Protein therapeutics are vitally important clinically and commercially, with monoclonal antibody (mAb) therapeutic sales alone accounting for $180 billion in revenue for 2022. In order for these therapies to be safe and effective, their protein components must maintain their three dimensional fold and not aggregate. Nuclear magnetic resonance spectroscopy (NMR) is powerful and diverse tool to characterize this higher order structure of protein therapeutics, because NMR spectra are sensitive to molecular shape and intermolecular interactions as well as chemical structure, and NMR can reproducibly probe this information at atomic resolution. Furthermore, NMR has the advantage that it can be applied non-destructively to protein therapeutics as-formulated, with little or no sample preparation.
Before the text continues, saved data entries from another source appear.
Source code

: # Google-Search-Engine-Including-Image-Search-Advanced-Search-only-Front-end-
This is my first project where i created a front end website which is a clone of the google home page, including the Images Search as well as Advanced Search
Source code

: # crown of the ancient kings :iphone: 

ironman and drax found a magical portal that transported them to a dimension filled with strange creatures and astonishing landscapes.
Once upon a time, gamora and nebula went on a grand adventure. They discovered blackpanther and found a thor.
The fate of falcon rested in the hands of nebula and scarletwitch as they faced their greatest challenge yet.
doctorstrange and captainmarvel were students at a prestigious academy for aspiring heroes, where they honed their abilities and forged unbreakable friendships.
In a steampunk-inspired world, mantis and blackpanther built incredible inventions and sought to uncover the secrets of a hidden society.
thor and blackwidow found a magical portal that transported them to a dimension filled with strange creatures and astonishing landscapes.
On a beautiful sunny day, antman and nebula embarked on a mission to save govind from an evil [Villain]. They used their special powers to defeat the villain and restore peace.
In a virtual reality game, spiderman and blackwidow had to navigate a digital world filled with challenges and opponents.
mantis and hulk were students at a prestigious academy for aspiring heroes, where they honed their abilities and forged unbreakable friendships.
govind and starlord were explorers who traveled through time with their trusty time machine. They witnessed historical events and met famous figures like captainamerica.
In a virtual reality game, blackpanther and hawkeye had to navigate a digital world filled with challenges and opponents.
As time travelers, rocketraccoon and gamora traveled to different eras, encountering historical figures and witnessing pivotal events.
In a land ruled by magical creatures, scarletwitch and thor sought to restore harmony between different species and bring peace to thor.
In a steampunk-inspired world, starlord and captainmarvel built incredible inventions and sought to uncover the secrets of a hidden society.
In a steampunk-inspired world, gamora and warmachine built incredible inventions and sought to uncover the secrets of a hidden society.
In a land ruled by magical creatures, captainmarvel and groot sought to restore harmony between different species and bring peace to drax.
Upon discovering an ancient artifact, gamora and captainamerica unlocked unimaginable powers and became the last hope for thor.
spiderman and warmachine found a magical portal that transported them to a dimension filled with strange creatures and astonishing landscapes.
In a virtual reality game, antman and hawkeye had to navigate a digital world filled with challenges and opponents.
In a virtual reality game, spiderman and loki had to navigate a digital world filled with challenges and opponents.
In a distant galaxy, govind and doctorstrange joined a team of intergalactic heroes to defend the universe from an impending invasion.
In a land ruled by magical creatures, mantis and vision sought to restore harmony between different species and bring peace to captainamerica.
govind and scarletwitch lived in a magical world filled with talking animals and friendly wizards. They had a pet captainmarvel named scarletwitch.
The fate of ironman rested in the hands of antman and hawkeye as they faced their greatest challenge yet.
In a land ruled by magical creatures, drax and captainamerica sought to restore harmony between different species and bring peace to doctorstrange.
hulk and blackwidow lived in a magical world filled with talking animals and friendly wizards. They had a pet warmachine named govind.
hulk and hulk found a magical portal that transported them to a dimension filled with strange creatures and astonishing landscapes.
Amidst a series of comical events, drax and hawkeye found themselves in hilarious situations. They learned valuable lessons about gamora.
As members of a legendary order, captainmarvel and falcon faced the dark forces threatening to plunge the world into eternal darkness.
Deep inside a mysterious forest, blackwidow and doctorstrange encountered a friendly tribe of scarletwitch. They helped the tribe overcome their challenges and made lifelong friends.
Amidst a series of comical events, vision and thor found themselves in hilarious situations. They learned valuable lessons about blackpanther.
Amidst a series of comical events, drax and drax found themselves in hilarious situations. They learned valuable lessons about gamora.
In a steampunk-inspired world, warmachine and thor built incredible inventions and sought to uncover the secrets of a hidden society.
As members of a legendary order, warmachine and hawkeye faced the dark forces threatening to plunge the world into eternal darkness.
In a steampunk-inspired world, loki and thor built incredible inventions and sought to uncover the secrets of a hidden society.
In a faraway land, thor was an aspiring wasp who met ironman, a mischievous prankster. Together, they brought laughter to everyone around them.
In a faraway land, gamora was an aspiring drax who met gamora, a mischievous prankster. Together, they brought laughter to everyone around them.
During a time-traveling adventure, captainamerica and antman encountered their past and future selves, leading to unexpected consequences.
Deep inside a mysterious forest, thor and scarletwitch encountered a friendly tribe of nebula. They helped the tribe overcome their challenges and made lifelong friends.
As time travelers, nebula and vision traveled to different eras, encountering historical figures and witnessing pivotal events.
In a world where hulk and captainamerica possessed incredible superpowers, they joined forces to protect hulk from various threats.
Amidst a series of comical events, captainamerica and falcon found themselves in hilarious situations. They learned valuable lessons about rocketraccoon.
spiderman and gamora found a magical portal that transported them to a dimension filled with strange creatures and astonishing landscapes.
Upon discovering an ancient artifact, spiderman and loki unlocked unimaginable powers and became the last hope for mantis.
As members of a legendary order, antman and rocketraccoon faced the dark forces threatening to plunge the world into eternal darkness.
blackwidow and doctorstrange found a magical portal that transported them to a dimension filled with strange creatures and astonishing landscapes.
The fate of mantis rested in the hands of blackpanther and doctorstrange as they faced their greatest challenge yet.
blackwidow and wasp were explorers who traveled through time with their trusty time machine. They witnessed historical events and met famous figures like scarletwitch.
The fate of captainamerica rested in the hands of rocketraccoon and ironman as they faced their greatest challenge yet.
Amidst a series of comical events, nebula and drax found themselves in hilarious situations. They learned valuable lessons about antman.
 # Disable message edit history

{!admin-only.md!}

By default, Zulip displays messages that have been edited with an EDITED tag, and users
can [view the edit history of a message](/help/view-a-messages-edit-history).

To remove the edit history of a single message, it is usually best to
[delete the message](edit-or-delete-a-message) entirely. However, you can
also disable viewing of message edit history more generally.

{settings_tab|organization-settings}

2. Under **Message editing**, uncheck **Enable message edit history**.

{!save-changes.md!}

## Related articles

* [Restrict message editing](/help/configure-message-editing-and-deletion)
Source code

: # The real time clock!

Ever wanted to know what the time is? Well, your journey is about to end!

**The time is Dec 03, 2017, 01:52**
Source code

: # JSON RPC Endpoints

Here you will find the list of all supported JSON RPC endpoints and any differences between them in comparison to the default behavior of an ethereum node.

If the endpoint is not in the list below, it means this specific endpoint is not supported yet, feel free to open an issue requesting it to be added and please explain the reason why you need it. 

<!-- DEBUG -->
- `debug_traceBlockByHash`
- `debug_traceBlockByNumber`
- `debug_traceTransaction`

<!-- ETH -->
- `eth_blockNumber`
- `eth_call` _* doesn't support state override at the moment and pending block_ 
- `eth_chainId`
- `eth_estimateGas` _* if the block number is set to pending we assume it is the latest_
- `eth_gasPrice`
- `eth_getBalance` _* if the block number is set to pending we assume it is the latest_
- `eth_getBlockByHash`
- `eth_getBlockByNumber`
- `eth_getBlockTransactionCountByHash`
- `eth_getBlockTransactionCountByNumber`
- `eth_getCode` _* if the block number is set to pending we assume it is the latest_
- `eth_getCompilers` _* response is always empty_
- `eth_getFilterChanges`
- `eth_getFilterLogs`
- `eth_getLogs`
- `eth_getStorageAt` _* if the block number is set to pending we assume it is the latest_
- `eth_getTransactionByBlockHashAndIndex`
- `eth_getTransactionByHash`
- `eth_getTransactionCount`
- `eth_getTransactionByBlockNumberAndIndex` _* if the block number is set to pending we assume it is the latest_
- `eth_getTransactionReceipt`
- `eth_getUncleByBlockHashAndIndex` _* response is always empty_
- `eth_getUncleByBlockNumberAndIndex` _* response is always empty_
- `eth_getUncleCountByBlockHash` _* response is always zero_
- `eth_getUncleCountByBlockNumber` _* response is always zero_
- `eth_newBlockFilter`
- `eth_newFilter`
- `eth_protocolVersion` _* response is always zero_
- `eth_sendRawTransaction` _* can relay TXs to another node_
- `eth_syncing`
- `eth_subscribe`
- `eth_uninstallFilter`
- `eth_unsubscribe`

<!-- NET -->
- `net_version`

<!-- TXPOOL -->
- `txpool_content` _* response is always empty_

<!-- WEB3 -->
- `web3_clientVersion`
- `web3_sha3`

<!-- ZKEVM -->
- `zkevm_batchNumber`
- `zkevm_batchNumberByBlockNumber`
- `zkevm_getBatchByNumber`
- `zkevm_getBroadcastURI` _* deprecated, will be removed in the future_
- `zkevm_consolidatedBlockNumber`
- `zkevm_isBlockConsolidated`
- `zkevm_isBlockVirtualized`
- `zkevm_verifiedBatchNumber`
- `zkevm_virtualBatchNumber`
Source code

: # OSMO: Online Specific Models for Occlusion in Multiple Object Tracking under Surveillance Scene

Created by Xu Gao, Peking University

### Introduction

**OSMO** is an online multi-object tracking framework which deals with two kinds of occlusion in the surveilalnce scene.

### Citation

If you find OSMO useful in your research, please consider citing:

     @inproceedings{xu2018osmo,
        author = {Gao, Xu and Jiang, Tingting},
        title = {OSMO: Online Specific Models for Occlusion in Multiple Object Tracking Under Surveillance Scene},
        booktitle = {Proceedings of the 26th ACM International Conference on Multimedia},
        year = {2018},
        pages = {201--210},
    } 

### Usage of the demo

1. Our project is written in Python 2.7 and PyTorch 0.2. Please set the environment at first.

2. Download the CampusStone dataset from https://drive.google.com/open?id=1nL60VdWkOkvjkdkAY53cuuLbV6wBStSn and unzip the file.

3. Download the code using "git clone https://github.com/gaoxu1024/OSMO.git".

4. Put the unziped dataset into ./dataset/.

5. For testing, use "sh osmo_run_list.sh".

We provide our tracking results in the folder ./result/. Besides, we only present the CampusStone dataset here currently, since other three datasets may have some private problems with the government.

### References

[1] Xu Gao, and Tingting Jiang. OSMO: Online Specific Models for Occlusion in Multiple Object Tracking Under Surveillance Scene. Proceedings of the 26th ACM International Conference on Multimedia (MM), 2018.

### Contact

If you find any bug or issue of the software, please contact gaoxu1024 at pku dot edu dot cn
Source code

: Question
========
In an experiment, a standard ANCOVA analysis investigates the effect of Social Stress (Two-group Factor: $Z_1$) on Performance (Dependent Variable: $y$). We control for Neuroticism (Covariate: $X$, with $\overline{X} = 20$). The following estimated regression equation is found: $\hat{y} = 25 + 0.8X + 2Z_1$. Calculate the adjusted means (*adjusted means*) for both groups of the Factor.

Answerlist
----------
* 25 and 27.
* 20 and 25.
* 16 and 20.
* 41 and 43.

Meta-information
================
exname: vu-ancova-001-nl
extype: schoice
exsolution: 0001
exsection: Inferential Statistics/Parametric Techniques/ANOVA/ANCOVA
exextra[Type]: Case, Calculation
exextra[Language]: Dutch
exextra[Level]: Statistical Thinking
Intriguingly, since NMR can also be applied to quantify the small molecule mixtures comprising the metabolome, NMR has the potential to characterize the growth metabolomics of the cells used in large scale to manufacture mAbs, and also the cells manufactured in small scale for personalized live cell therapies such as CAR-T cancer treatment. Exploiting NMR for these biomanufacturing needs leads to a series of computational challenges which we review, including metrics of spectral similarity, data handling for applications of principal component analysis (PCA), spectral analysis of mixtures, and identification of spectral features by computer vision and machine learning.